Prioritizing Code Review: Why Research Teams should be Bug-phobic, too

Moran Brody
Riskified Tech

--

Code review is a common and embedded practice in the programming world, backed up with horror stories online as a necessary practice for well-developed code. Unfortunately, in the research domain, there is much less focus from the community on the advantages of implementing a code review process.

In this blog post, I’ll share with you my view on research code review — why it is so important and how you can properly implement it in your team’s research work. This is based on my personal experience as a research team leader in the past two years, transitioning from a small non-reviewing research team to a large team where code review is an integral part of every research task.

Why code review?

Despite its value, the main reason both researchers and programmers try to avoid code review is that they would rather be writing code than spending time reviewing old code. Before diving into specific research-related reasons for code review, I want to start by explaining the general advantages of code review and how it ultimately saves rather than wastes time.

  • Detecting and fixing mistakes. First and foremost, code review helps avoid mistakes that may end up generating completely different results. This is extremely relevant for new employees, but let’s face it, mistakes are common and can happen to everyone. The basis of your code review process should be: (a) verifying that the data pulled from your database is what you expected and (b) checking through all the data wrangling steps, including handling cases like nulls and duplications. Research code needs testing and review, just like any application or software.
  • Staying consistent. Automated tools (such as lintr) can help deal with surface-level code aesthetics, but code reviews are needed to build consistency in code across the team. If for some reason you don’t have a code style, read this great post of why code consistency is important and find a style guide online to get started (we use the Tidyverse Style Guide).
  • Sharing knowledge in day-to-day work. Yes, you probably have some kind of knowledge sharing platform, whether it’s a blog or just weekly team meetings. But, I believe knowledge is best shared–not through meetings and readings–but through day-to-day work. Code review promotes learning horizontally across the team, and more importantly, improves the final research products. Having an additional team member wade through the bits and bytes of the project can help raise important questions around methodologies and results.

To sum up, code review helps save time by effectively finding and fixing mistakes while research is still ongoing, rather than weeks or months after the fact. By reducing the time spent digging into past research projects, code review promises neater and more consistent results.

Why is code review important for research?

By now I hope you are already convinced of the many advantages code review has to offer, but I want to give you some extra reasons for its importance in the research world:

  • Coding is a key part of the research process. Research is versatile — it involves developing hypotheses, identifying the best methodologies, and doing a lot of literature review. But, implementing all of the above and exploring your data is mostly done with coding. I think it is fair to say coding takes 50–60% of researchers’ time. So, validating your team’s code means making sure a key element of their work is done properly.
  • Long research time cycles.

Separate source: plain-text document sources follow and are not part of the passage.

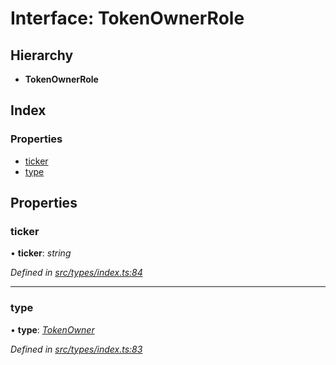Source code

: # Interface: TokenOwnerRole

## Hierarchy

* **TokenOwnerRole**

## Index

### Properties

* [ticker](tokenownerrole.md#ticker)
* [type](tokenownerrole.md#type)

## Properties

###  ticker

• **ticker**: *string*

*Defined in [src/types/index.ts:84](https://github.com/PolymathNetwork/polymesh-sdk/blob/1832b6e/src/types/index.ts#L84)*

___

###  type

• **type**: *[TokenOwner](../enums/roletype.md#tokenowner)*

*Defined in [src/types/index.ts:83](https://github.com/PolymathNetwork/polymesh-sdk/blob/1832b6e/src/types/index.ts#L83)*
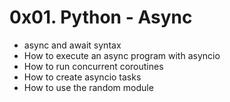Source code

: # 0x01. Python - Async

- async and await syntax
- How to execute an async program with asyncio
- How to run concurrent coroutines
- How to create asyncio tasks
- How to use the random module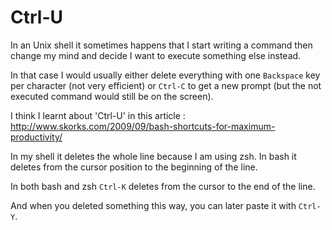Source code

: # Ctrl-U

In an Unix shell it sometimes happens that I start writing a command then
change my mind and decide I want to execute something else instead.

In that case I would usually either delete everything with one `Backspace` key
per character (not very efficient) or `Ctrl-C` to get a new prompt (but the not
executed command would still be on the screen).

I think I learnt about 'Ctrl-U' in this article :
http://www.skorks.com/2009/09/bash-shortcuts-for-maximum-productivity/

In my shell it deletes the whole line because I am using zsh.
In bash it deletes from the cursor position to the beginning of the line.

In both bash and zsh `Ctrl-K` deletes from the cursor to the end of the line.

And when you deleted something this way, you can later paste it with `Ctrl-Y`.
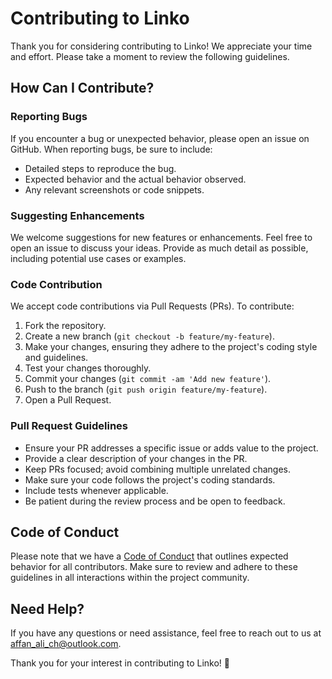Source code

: # Contributing to Linko

Thank you for considering contributing to Linko! We appreciate your time and effort. Please take a moment to review the following guidelines.

## How Can I Contribute?

### Reporting Bugs

If you encounter a bug or unexpected behavior, please open an issue on GitHub. When reporting bugs, be sure to include:

- Detailed steps to reproduce the bug.
- Expected behavior and the actual behavior observed.
- Any relevant screenshots or code snippets.

### Suggesting Enhancements

We welcome suggestions for new features or enhancements. Feel free to open an issue to discuss your ideas. Provide as much detail as possible, including potential use cases or examples.

### Code Contribution

We accept code contributions via Pull Requests (PRs). To contribute:

1. Fork the repository.
2. Create a new branch (`git checkout -b feature/my-feature`).
3. Make your changes, ensuring they adhere to the project's coding style and guidelines.
4. Test your changes thoroughly.
5. Commit your changes (`git commit -am 'Add new feature'`).
6. Push to the branch (`git push origin feature/my-feature`).
7. Open a Pull Request.

### Pull Request Guidelines

- Ensure your PR addresses a specific issue or adds value to the project.
- Provide a clear description of your changes in the PR.
- Keep PRs focused; avoid combining multiple unrelated changes.
- Make sure your code follows the project's coding standards.
- Include tests whenever applicable.
- Be patient during the review process and be open to feedback.

## Code of Conduct

Please note that we have a [Code of Conduct](CODE_OF_CONDUCT.md) that outlines expected behavior for all contributors. Make sure to review and adhere to these guidelines in all interactions within the project community.

## Need Help?

If you have any questions or need assistance, feel free to reach out to us at [affan_ali_ch@outlook.com](mailto:affan_ali_ch@outlook.com).

Thank you for your interest in contributing to Linko! 🚀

Research has long life cycles. Full and thorough research can take weeks or even months. Imagine getting the most magnificent results after months of hard work only to find a basic mistake which dramatically changes the results. This can be better avoided with code review throughout the research process. You don’t have to wait for the research to be fully complete; code review can and should happen even in the early stages of a research project.
  • Research is the basis for decisions. From deciding how to improve customer satisfaction to deciding which new products and offerings the company should pursue, research answers questions that have an immediate and financial effect on the company. Thus, you always want to make sure your results are validated before they are shared with other departments for further development and implementation.

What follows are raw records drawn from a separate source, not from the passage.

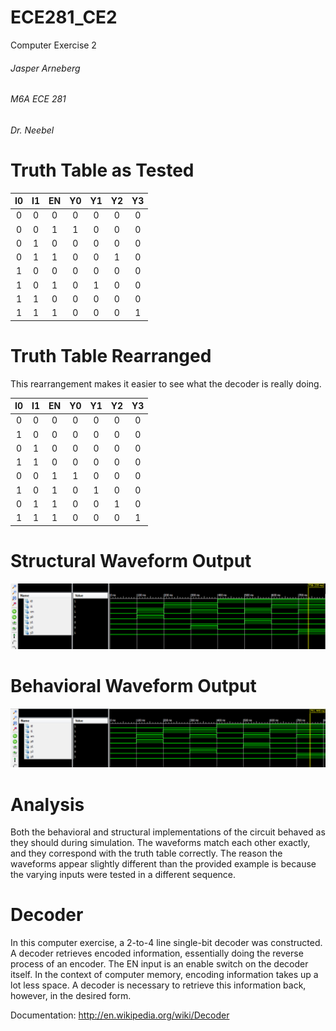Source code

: ECE281_CE2
==========

Computer Exercise 2

###### Jasper Arneberg
###### M6A ECE 281
###### Dr. Neebel

# Truth Table as Tested

| I0 | I1 | EN | Y0 | Y1 | Y2 | Y3 |
| :--: | :--: | :--: | :--: | :--: | :--: | :--: |
| 0 | 0 | 0 | 0 | 0 | 0 | 0 |
| 0 | 0 | 1 | 1 | 0 | 0 | 0 |
| 0 | 1 | 0 | 0 | 0 | 0 | 0 |
| 0 | 1 | 1 | 0 | 0 | 1 | 0 |
| 1 | 0 | 0 | 0 | 0 | 0 | 0 |
| 1 | 0 | 1 | 0 | 1 | 0 | 0 |
| 1 | 1 | 0 | 0 | 0 | 0 | 0 |
| 1 | 1 | 1 | 0 | 0 | 0 | 1 |

# Truth Table Rearranged
This rearrangement makes it easier to see what the decoder is really doing.

| I0 | I1 | EN | Y0 | Y1 | Y2 | Y3 |
| :--: | :--: | :--: | :--: | :--: | :--: | :--: |
| 0 | 0 | 0 | 0 | 0 | 0 | 0 |
| 1 | 0 | 0 | 0 | 0 | 0 | 0 |
| 0 | 1 | 0 | 0 | 0 | 0 | 0 |
| 1 | 1 | 0 | 0 | 0 | 0 | 0 |
| 0 | 0 | 1 | 1 | 0 | 0 | 0 |
| 1 | 0 | 1 | 0 | 1 | 0 | 0 |
| 0 | 1 | 1 | 0 | 0 | 1 | 0 |
| 1 | 1 | 1 | 0 | 0 | 0 | 1 |


# Structural Waveform Output

![alt text](https://github.com/JasperArneberg/ECE281_CE2/blob/master/structural_waveform.png?raw=true "Structural Screenshot")

# Behavioral Waveform Output

![alt text](https://github.com/JasperArneberg/ECE281_CE2/blob/master/behavioral_waveform.png?raw=true "Behavioral Screenshot")

# Analysis

Both the behavioral and structural implementations of the circuit behaved as they should during simulation. The waveforms match each other exactly, and they correspond with the truth table correctly. The reason the waveforms appear slightly different than the provided example is because the varying inputs were tested in a different sequence.

# Decoder

In this computer exercise, a 2-to-4 line single-bit decoder was constructed. A decoder retrieves encoded information, essentially doing the reverse process of an encoder. The EN input is an enable switch on the decoder itself. In the context of computer memory, encoding information takes up a lot less space. A decoder is necessary to retrieve this information back, however, in the desired form.

Documentation: http://en.wikipedia.org/wiki/Decoder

If research results play a key role in your company’s decision-making process and if coding is an essential part of your research work, code review is probably one of the best ways to ensure your team produces good research products that support your company’s growth.

Riskified’s code review story

We started the research code review process here at Riskified about 2 years ago, around the time I started my work as a team leader. In the past two years, Riskified has grown tremendously as a company, and the research team specifically has more than doubled. Our team supported the company’s transition from manual review to a fully automated landscape by training hundreds of models and creating new KPIs for monitoring and decision making. Thanks to our code review ethics, we’ve successfully been able to avoid faulty research products from degrading our production performance.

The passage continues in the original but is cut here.